I have a full brother; the two of us were reared in the same home.  He had no interest in books at all – had no interest in college at all, refused to attend.  How is it that my heart is so enmeshed in that study?  I study every morning, I study every night, and I love my pastoral assignment.  I’d rather do what I do for nothing than what anybody else does for pay.  Where did that come from?  The elective purpose of God, and I see God’s hand in the congregation all the time.

This is a poignant, traumatic one: do you remember when about three years ago, I stood here in this sacred place and wept and cried and lamented, so much so that both newspapers spoke of it in headlines on the front page?  We were ten and one-half million dollars in debt, and the prime had reached twenty-two points, and our debt was one point above prime.  I lived in despair.  And out of heaven itself, as though God had sent His angel and broke asunder the stocks and the chains and opened the iron door of the prison, suddenly, in the kindness and genius of a dear friend – fellow member of the church – and in the response of our people, all ten and one-half million dollars were immediately paid.

 Our schools are out of debt.  Our academy is out of debt.  Our Bible college is out of debt.  And I stand in the presence of God and just wonder and marvel at the decrees of the Almighty in heaven, His great, strong, right hand bared to help, and the feeling of expectancy and assurance I see everywhere among of our people in the coming of Dr. [Tom] Melzoni to lead us in a tremendous outreach for souls. 

And last, I cannot understand some of the heartbreaking sorrows that come to our hearts and lives.  I don’t understand, but I trust in His immutable decree.  I do not know, but He knows.  I don’t understand, but He understands, and "In all things, He works together for good for them who love God, who are called according to His purpose" [Romans 8:28], to His divine plan. 

 

 

Sometimes on the mount

Where the sun shines so bright,

God leads His dear children along.

Sometimes in the valley,

In the deepest of night,

God leads His dear children along.

Some through the fire,

Some through the flood,

Some through the waters,

But all through the blood.

Some through great sorrows,

But God gives us song,

In the night season,

And all the day long.

[from "God Leads Us Along";  George A. Young, 1903]

 

God will not fail.  And I am to trust in the purposes of our Lord in good, for me, for us, for you.  Not that I stand here and explain.  I cannot.  I can just stand here and trust, and believe, and rest in the goodness of God. 

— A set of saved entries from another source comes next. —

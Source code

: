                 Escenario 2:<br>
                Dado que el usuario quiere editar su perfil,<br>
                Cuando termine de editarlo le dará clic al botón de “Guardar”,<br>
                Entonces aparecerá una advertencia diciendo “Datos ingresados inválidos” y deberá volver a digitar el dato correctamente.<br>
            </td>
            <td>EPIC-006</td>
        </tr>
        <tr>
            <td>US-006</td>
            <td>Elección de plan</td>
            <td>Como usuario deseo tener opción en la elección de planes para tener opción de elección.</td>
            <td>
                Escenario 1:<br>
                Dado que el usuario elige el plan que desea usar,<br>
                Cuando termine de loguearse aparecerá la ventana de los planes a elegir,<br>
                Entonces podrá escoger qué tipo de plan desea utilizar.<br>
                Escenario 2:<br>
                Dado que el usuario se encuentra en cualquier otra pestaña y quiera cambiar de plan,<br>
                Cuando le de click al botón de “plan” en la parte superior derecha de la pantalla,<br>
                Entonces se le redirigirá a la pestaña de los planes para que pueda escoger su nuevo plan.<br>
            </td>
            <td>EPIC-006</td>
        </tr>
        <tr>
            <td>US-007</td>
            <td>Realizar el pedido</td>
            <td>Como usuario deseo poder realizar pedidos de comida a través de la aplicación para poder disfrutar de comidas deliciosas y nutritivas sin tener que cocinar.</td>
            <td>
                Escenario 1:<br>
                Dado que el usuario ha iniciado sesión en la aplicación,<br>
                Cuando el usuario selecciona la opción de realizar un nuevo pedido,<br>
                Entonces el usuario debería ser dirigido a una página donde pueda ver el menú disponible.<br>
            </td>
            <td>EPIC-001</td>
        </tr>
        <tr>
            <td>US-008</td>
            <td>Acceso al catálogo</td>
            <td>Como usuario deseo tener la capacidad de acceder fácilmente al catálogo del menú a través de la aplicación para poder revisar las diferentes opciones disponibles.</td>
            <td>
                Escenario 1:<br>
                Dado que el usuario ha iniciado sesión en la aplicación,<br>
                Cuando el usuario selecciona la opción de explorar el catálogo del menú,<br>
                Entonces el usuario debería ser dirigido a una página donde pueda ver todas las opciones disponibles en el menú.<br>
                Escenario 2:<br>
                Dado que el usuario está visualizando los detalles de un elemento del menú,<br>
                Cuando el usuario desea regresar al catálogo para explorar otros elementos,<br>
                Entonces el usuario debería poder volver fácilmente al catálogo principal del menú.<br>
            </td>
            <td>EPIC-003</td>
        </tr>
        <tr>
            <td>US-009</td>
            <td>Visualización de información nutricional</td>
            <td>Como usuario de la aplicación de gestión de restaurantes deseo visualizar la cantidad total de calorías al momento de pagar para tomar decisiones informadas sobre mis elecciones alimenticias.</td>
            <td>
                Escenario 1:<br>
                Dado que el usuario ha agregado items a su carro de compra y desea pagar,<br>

[Video ends, audio file continues]

May we stand together?

Our Lord glorious, how blessed when we enmesh our lives with Thine; humbly, surrenderingly, yieldedly bow in Thy presence.  There is a purpose in every providence that overwhelms us, and through our tears and brokenheartedness, we are to trust in Thee, God having prepared some better thing for us.  And in that divine will into which we cannot understand or enter, we find our peace and our rest.  God lives and God chooses what is best for us who leave the choice to Thee, and how precious and beautiful and wonderful when our lives can belong to God.  O Lord, speak to each family, each soul in divine presence, that today might be the day of heavenly commitment to Thy divine call.

And while our people pray and wait, a family you to give your heart in a new love for God and to us, come, and welcome.  A couple you, receiving Christ as your Savior or putting your life with us in the church, come, and welcome.  Or a one somebody you: "Today, pastor, I have decided for God and I am answering with my life."  In the balcony round, down a stairway; in the press of people on this lower floor, down an aisle: "This is God’s day for me, pastor, and here I stand." 

And our Lord, in the example of these who come, bless others to take that first step, the most meaningful they will ever make in their lives, and for the sweet harvest we shall praise Thee and love Thee forever.  In our living, loving, reigning Lord, amen.  While we sing our song, God bless you as you come.